The very authority claimed for initiating police regulations also restricts the county

to the intent and purpose specifically provided for by general laws concerning “limits” on

this Agency of the state. Limits of the governing body (1)are those set by the enabling

act, Title 67, Chapter 65, entitled LOCAL PLANNING ACT, and by the prohibitions of

both the Federal and State Constitutions.

Conflict with other general laws (2) includes a failure, on the part of

administrative personnel, to recognize valid statutes and openly violate statutory law,

whether unintentional or intentional. In reference to conflict with general laws, it was

held to include laws setting out procedural requirements for such police regulations (see

Citizens for Better Gov’t. v County of Valley, 95 Idaho 320-1973).

Unreasonable or arbitrary (3) zoning enactments are, therefore, prohibited by this

article.
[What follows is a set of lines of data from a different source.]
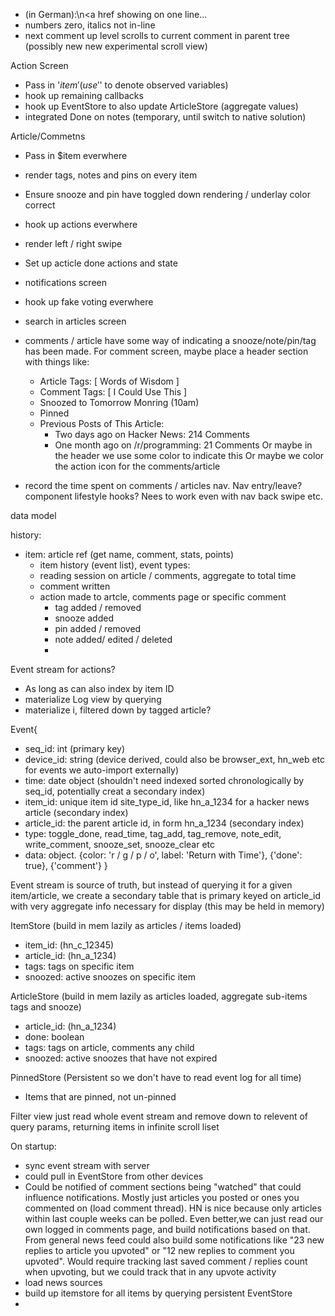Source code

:  * (in German):\n<a href showing on one line...
 * numbers zero, italics not in-line
 * next comment up level scrolls to current comment in parent tree
 (possibly new new experimental scroll view)

Action Screen
 * Pass in '$item'  (use '$' to denote observed variables)
 * hook up remaining callbacks
 * hook up EventStore to also update ArticleStore (aggregate values)
 * integrated Done on notes (temporary, until switch to native solution)

Article/Commetns
* Pass in $item everwhere
* render tags, notes and pins on every item
* Ensure snooze and pin have toggled down rendering / underlay color
correct
* hook up actions everwhere
* render left / right swipe
* Set up acticle done actions and state

 * notifications screen


 * hook up fake voting everwhere

 * search in articles screen
 
 * comments / article have some way of indicating a
   snooze/note/pin/tag has been made. For comment screen, maybe place
   a header section with things like:
   - Article Tags: [ Words of Wisdom ]
   - Comment Tags: [ I Could Use This ]
   - Snoozed to Tomorrow Monring (10am)
   - Pinned
   - Previous Posts of This Article:
     - Two days ago on Hacker News: 214 Comments
     - One month ago on /r/programming: 21 Comments
     Or maybe in the header we use some color to indicate this
     Or maybe we color the action icon for the comments/article

 * record the time spent on comments / articles nav. Nav entry/leave?
   component lifestyle hooks? Nees to work even with nav back swipe etc.


data model

history:
- item: article ref (get name, comment, stats, points)
  - item history (event list), event types:
   - reading session on article / comments, aggregate to total time
    - comment written  
    - action made to artcle, comments page or specific comment
      - tag added / removed
      - snooze added
      - pin added  / removed
      - note added/ edited / deleted
      -


Event stream for actions?
 - As long as can also index by item ID
- materialize Log view by querying
- materialize i, filtered down by tagged article?

Event{
- seq_id: int (primary key)
- device_id: string (device derived, could also be browser_ext, hn_web
  etc for events we auto-import externally)
- time: date object (shouldn't need indexed sorted chronologically by seq_id, potentially creat a secondary index)
- item_id: unique item id site_type_id, like hn_a_1234 for a hacker
news article (secondary index)
- article_id: the parent article id, in form hn_a_1234  (secondary index)
- type: toggle_done, read_time, tag_add, tag_remove, note_edit, write_comment,
snooze_set, snooze_clear etc
- data: object. {color: 'r / g / p / o', label: 'Return with Time'},
{'done': true}, {'comment'}
}

Event stream is source of truth, but instead of querying it for a
given item/article, we create a secondary table that is primary keyed
on article_id with very aggregate info necessary for display (this may
be held in memory)

ItemStore (build in mem lazily as articles / items loaded)
- item_id: (hn_c_12345)
- article_id: (hn_a_1234)
- tags: tags on specific item
- snoozed: active snoozes on specific item

ArticleStore (build in mem lazily as articles loaded, aggregate
sub-items tags and snooze)
- article_id: (hn_a_1234)
- done: boolean 
- tags: tags on article, comments any child
- snoozed: active snoozes that have not expired

PinnedStore (Persistent so we don't have to read event log for all time)
- Items that are pinned, not un-pinned

Filter view just read whole event stream and remove down to relevent
of query params, returning items in infinite scroll liset


On startup:
- sync event stream with server
 - could pull in EventStore from other devices
 - Could be notified of comment sections being "watched" that could
   influence notifications. Mostly just articles you posted or ones
   you commented on (load comment thread). HN is nice because only
   articles within last couple weeks can be polled. Even better,we can
   just read our own logged in comments page, and build notifications
   based on that. From general news feed could also build some
   notifications like "23 new replies to article you upvoted" or "12
   new replies to comment you upvoted". Would require tracking last
   saved comment / replies count when upvoting, but we could track
   that in any upvote activity
- load news sources
- build up itemstore for all items by querying persistent EventStore
 -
What is “unreasonable” is a matter for the courts to decide; “arbitrary” covers a

disputed issue, between a property owner and an administrator, wherein valid, proper

data is presented in opposition to an ordinance; particularly wherein the administrator,

for whatever reason arbitrarily refuses to consider the property owner’s argument. In the

case of conflict that which is paramount necessarily controls that which is subordinate

(Northern P.R. Co. v N.D., ex rel Lawyer 250 J.S. 135).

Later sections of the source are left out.